Sonoma Valley Hospital’s internet interruption that started Oct. 11 has now been identified as a cyberattack, likely caused by Russian-controlled ransomware that has attacked six hospitals across the country, according to reports.

The hospital responded to the attack by taking all electronic systems offline and launched an investigation. The ransom was not paid and hospital officials are working with law enforcement and cyber experts to rectify the situation, the hospital’s public statement said.

The hospital board was briefed about the ransomware attack and advised by experts to not discuss the situation publicly because it may “encourage or influence the approach of the perpetrators,” said Bill Boerum, board member of the Sonoma Valley Health Care District.

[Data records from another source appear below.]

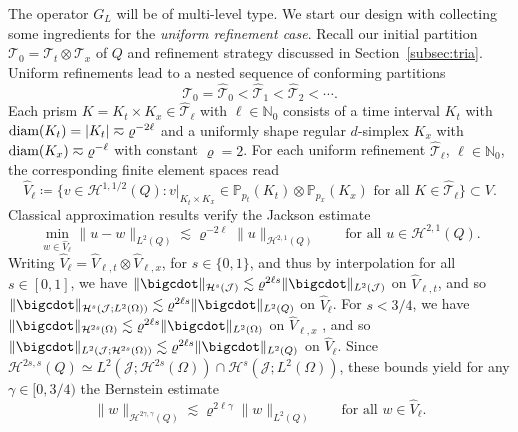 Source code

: \documentclass{amsart}
\providecommand{\tria}{\mathcal{T}}
\providecommand{\diam}{\textup{diam}}
\renewcommand{\P}{\mathbb P}
\newcommand{\cH}{\mathcal H}
\newcommand{\cJ}{\mathcal J}
\begin{document}
The operator $G_L$ will be of multi-level type. We start our design with collecting some ingredients for the \emph{uniform refinement case}.
Recall our initial partition $\tria_0 = \tria_t \otimes \tria_x$ of $Q$ and refinement strategy discussed in Section~\ref{subsec:tria}. Uniform refinements lead to a nested sequence of conforming partitions 
\begin{equation*}
\tria_0 = \widehat{\tria}_0 < \widehat{\tria}_1 < \widehat{\tria}_2 < \cdots .
\end{equation*}
Each prism $K=K_t \times K_x \in \widehat{\tria}_\ell$ with $\ell\in \mathbb{N}_0$ consists of a time interval $K_t$ with $\diam(K_t) = |K_t| \eqsim \varrho^{-2\ell}$ and a uniformly shape regular $d$-simplex $K_x$ with $\diam( K_x)\eqsim \varrho^{-\ell}$ with constant $\varrho = 2$. 
For each uniform refinement $\widehat{\tria}_\ell$, $\ell \in \mathbb{N}_0$, the corresponding finite element spaces read
\begin{equation*}
\widehat{V}_\ell \coloneqq \{v \in \cH^{1,1/2}(Q)\colon v|_{K_t \times K_x} \in \P_{p_t}(K_t) \otimes \P_{p_x}(K_x) \text{ for all }K \in \widehat{\tria}_\ell\} \subset V.
\end{equation*}
Classical approximation results verify the Jackson estimate
\begin{equation}\label{eq:Jackson}
\min_{w \in \widehat{V}_\ell}\|u-w\|_{L^2(Q)} \lesssim \varrho^{-2\ell} \|u\|_{\cH^{2,1}(Q)}\qquad \text{for all }u \in \cH^{2,1}(Q).
\end{equation}
Writing $\widehat{V}_\ell = \widehat{V}_{\ell,t} \otimes \widehat{V}_{\ell,x}$, for $s \in \{0,1\}$, and thus by interpolation for all $s \in [0,1]$, we have $\|\bigcdot\|_{\cH^{s}(\cJ)} \lesssim \varrho^{2\ell s}\|\bigcdot\|_{L^2(\cJ)}$ on $\widehat{V}_{\ell,t}  $, and so $\|\bigcdot\|_{\cH^{s}(\cJ;L^2(\Omega))} \lesssim \varrho^{2\ell s}\|\bigcdot\|_{L^2(Q)}$ on $\widehat{V}_{\ell} $. For $s<3/4$, we have $\|\bigcdot\|_{\cH^{2s}(\Omega)} \lesssim \varrho^{2\ell s}\|\bigcdot\|_{L^2(\Omega)}$ on $\widehat{V}_{\ell,x}$ \cite{75.64}, and so 
$\|\bigcdot\|_{L^2(\cJ;\cH^{2s}(\Omega))} \lesssim \varrho^{2\ell s}\|\bigcdot\|_{L^2(Q)}$ on $\widehat{V}_{\ell}$. Since $\cH^{2s,s}(Q) \simeq L^2(\cJ;\cH^{2s}(\Omega)) \cap \cH^{s}(\cJ;L^2(\Omega))$, these bounds yield for any $\gamma \in [0,3/4)$ the Bernstein estimate
\begin{equation}\label{eq:Bernstein}
 \|w\|_{\cH^{2\gamma,\gamma}(Q)} \lesssim \varrho^{2 \ell \gamma} \|w\|_{L^2(Q)} \qquad \text{for all }w \in \widehat{V}_\ell. 
\end{equation}
\end{document}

The cybercriminals were prevented from blocking the hospital’s system access, and ultimately driven out of the system, but they may have “removed a copy of a subset of data,” the hospital’s announcement said. Some patients’ medical information may have been compromised, but the hospitals electronic health record system was not affected. Hospital officials believe financial information was unaffected as well.

A forensic investigation is being conducted to review what data and which individual patients may have been affected, and those patients will be notified when more detailed information is available.

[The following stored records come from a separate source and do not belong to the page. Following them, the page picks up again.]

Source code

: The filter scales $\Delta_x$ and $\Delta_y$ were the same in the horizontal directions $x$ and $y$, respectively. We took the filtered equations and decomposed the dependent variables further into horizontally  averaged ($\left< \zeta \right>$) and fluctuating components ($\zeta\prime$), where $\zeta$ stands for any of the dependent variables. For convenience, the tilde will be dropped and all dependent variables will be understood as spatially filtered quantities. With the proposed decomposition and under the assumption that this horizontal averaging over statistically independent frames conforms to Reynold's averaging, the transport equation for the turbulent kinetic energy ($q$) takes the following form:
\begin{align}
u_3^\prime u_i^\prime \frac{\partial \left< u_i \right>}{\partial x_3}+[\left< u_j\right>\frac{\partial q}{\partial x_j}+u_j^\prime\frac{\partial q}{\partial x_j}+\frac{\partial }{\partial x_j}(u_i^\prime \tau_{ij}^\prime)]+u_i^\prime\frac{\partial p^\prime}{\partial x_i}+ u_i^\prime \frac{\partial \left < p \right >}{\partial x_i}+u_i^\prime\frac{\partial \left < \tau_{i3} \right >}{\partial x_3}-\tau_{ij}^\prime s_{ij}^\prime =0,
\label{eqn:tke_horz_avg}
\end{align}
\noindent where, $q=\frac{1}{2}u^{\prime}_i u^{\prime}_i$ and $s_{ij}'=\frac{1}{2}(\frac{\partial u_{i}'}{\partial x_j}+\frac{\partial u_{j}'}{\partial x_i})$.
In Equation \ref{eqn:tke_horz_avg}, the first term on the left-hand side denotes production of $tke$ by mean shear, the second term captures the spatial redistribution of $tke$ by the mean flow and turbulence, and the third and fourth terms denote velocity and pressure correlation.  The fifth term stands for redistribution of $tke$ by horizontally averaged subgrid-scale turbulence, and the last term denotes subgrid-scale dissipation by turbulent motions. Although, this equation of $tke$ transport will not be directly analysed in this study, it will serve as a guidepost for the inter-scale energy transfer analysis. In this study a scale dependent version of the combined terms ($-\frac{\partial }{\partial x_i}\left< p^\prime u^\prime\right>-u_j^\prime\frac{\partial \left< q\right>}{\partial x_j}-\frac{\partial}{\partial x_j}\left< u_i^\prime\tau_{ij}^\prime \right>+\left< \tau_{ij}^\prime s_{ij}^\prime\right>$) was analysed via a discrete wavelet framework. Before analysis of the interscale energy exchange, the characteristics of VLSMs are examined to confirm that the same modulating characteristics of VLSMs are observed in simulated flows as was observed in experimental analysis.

A joint cybersecurity warning was issued this week by the Cybersecurity and Infrastructure Security Agency (CISA), the Federal Bureau of Investigation (FBI), and the Department of Health and Human Services (HHS) cautioning that cybercriminals were targeting hospitals and other healthcare systems using ransomware.

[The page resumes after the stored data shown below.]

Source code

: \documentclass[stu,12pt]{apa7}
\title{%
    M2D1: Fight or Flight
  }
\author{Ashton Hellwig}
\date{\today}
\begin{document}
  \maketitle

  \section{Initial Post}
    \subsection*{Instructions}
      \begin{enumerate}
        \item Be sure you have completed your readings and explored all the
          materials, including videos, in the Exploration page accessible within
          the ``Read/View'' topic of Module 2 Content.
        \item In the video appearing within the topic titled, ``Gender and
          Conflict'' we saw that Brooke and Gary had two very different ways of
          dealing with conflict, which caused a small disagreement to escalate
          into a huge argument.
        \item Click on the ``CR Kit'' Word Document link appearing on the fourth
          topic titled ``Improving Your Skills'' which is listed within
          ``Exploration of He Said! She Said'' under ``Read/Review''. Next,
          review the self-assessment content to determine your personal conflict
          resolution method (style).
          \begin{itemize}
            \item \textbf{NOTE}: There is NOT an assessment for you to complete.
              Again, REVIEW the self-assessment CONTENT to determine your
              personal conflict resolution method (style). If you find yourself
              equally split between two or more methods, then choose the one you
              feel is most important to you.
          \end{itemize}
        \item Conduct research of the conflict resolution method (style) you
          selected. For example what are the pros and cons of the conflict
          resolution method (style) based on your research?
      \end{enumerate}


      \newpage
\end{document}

Authorities report that the attackers are not operating on a political platform, but are seeking financial gain. Sonoma Valley Hospital did not reveal how much the attackers asked for in ransom.

Credible information about an increase of malicious cyber-attacks led the agencies to issue the warning.

Using TrickBot and BazarLoader malware, cybercriminals gain access via phishing campaigns with links or attachments to malicious sites that contain malware. Once they have access to data they threaten to disrupt healthcare services. For example, in one cyberattack instance in Klamath, Oregon, patients who receive computer driven cancer treatments were unable to receive their treatments because of the malware control.

Officials are especially concerned about these attacks given the rise in COVID-19 pandemic cases.

A coordinated assault by Russian operatives in Moscow and St. Petersburg is behind the attacks that are likely using the same Ryuk ransomware behind the attack on Universal Health Services earlier in October, according to reports. The healthcare provider has some 400 hospitals in the United States and United Kingdom.

Sonoma Valley Hospital has a professionally staffed toll-free line with people familiar with the situation who can advise patients on precautions to take. The response line is 1-877-374-2465, and is available Monday through Friday, 8 a.m. to 5 p.m.

Most diagnostic tests at the hospital are still possible, and necessary surgeries and elective procedures are continuing without interruption, the hospital reported. The emergency care center is operating, and many other services are uninterrupted. While the patient portal is operational, new test results have not been posted there since Oct. 11.